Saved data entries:
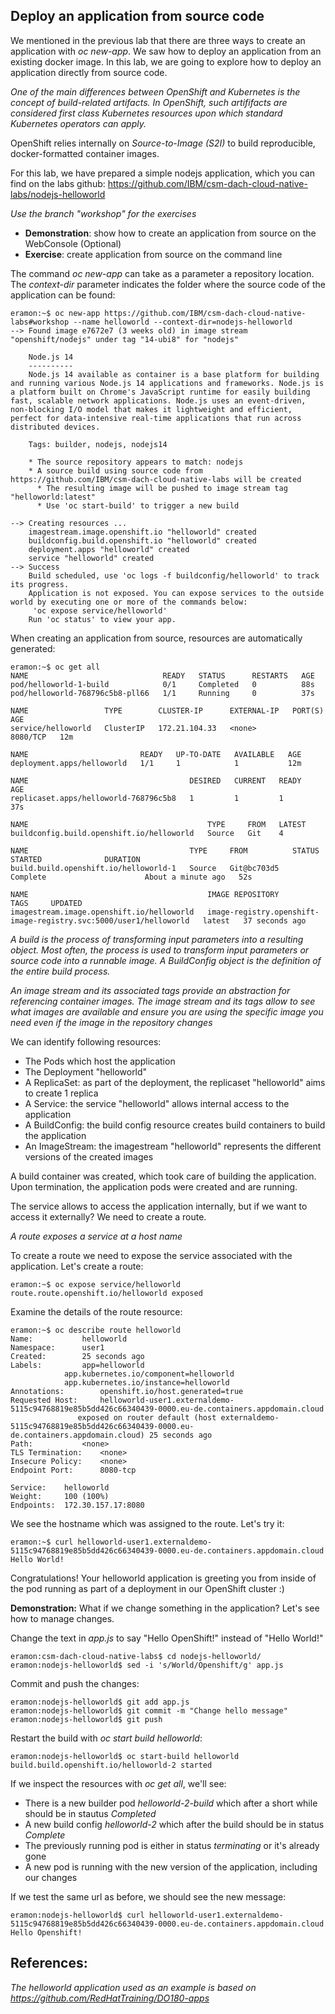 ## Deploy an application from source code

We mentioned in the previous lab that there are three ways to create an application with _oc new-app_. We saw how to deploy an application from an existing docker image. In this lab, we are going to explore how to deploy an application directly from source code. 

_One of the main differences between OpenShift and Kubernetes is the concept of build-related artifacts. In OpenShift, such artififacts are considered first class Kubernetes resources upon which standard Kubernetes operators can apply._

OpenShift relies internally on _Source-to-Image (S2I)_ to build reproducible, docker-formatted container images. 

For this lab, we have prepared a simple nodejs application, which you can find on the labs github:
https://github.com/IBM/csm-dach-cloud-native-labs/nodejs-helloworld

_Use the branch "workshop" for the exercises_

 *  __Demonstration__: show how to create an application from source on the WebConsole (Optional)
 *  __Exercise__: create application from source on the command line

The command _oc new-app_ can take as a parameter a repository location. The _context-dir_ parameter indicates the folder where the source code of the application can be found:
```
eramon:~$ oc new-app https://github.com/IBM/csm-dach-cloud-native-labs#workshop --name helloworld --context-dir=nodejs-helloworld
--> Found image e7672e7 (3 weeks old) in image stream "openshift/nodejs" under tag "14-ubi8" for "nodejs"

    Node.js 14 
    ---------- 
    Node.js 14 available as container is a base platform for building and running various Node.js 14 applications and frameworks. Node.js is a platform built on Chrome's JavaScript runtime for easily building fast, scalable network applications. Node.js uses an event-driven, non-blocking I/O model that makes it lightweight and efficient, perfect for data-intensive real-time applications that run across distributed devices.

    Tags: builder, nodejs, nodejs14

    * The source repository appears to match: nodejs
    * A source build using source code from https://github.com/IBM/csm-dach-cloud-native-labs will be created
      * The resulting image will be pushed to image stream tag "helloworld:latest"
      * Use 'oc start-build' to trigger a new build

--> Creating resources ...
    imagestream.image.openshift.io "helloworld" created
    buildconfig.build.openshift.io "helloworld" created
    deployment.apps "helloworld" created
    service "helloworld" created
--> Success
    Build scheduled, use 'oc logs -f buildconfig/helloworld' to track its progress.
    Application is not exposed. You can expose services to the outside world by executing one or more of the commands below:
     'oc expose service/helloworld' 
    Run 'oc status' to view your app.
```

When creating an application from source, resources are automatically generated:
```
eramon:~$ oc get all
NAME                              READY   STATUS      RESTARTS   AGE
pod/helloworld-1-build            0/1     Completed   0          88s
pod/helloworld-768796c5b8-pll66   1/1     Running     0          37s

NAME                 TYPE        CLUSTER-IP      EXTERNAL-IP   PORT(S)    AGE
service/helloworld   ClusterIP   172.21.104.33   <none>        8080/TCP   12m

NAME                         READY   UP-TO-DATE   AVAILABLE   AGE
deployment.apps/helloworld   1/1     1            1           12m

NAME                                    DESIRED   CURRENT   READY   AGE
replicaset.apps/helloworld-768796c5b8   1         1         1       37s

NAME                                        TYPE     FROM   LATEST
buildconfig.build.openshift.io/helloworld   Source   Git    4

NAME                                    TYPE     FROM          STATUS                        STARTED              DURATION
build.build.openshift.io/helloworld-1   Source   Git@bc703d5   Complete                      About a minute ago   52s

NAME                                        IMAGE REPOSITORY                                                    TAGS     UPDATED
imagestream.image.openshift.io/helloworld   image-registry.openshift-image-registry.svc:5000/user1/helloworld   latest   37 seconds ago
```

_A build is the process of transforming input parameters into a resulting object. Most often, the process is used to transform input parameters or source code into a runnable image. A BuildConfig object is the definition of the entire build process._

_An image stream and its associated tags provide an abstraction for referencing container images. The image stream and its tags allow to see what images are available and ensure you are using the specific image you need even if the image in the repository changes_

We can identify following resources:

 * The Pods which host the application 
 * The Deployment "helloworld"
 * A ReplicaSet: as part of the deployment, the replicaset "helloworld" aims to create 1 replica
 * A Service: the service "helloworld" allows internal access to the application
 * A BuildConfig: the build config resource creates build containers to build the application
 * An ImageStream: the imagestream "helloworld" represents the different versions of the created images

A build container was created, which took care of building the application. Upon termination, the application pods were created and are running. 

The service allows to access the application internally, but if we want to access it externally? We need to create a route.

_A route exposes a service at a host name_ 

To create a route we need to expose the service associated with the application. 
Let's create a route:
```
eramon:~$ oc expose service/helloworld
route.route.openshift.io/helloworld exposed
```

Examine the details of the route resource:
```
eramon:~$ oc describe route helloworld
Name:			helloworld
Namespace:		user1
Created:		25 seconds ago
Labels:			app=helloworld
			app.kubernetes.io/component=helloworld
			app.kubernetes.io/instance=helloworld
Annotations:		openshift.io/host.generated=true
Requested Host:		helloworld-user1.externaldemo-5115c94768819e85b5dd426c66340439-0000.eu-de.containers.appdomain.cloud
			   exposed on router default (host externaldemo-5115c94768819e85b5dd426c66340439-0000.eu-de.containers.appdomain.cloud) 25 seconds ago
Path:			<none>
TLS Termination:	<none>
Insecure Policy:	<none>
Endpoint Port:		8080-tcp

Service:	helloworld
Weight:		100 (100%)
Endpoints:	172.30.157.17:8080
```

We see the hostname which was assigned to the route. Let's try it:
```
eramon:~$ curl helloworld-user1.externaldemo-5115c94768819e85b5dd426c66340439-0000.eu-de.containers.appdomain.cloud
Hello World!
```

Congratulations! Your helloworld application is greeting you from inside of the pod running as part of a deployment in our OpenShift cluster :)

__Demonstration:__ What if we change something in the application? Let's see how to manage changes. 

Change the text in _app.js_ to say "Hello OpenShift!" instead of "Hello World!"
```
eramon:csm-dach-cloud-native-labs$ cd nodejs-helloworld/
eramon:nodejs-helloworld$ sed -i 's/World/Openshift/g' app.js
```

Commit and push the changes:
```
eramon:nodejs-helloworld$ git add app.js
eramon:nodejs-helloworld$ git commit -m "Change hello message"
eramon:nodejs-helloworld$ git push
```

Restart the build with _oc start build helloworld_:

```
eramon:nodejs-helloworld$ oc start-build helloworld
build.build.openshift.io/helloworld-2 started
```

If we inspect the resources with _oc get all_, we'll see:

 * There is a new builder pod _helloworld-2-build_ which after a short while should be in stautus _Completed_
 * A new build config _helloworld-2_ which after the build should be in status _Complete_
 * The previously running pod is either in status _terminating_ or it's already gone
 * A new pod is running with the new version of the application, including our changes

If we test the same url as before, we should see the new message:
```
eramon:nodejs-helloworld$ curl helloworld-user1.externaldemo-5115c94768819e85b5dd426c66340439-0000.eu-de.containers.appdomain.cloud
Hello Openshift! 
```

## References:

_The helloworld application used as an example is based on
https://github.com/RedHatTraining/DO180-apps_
==
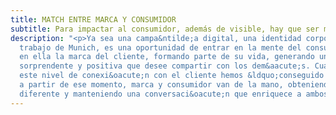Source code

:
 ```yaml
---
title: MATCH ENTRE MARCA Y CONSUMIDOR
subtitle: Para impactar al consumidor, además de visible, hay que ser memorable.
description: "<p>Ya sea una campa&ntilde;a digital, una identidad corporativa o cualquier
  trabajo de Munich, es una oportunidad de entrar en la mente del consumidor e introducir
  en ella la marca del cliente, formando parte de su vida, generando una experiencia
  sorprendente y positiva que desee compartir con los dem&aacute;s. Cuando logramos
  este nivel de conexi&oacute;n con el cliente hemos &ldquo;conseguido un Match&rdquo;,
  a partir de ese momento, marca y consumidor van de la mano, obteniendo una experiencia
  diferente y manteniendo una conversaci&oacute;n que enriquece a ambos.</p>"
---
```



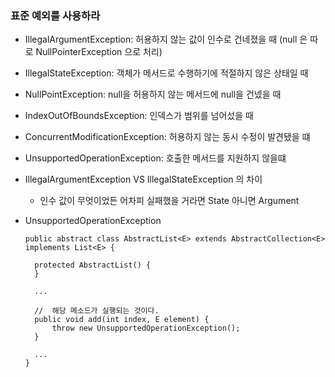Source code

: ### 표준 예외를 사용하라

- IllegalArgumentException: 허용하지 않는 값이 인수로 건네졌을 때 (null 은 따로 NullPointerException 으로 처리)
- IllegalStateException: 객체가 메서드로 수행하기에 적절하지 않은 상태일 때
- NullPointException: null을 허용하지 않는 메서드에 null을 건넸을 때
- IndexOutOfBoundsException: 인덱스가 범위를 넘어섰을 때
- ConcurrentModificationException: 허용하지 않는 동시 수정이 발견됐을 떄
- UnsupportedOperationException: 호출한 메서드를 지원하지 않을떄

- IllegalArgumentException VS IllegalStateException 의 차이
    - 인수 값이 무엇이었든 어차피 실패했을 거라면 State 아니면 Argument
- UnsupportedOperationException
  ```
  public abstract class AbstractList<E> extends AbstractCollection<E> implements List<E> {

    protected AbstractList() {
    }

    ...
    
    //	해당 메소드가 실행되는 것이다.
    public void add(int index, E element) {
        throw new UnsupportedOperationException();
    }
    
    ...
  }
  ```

● WORK TO COMPLETE: In the entries above, please find the line with "We can identify" and the line with "A build container", then write out exactly those two lines and every line between them, and nothing more.

● RESPONSE TO THIS EXERCISE:
We can identify following resources:

 * The Pods which host the application 
 * The Deployment "helloworld"
 * A ReplicaSet: as part of the deployment, the replicaset "helloworld" aims to create 1 replica
 * A Service: the service "helloworld" allows internal access to the application
 * A BuildConfig: the build config resource creates build containers to build the application
 * An ImageStream: the imagestream "helloworld" represents the different versions of the created images

A build container was created, which took care of building the application. Upon termination, the application pods were created and are running. 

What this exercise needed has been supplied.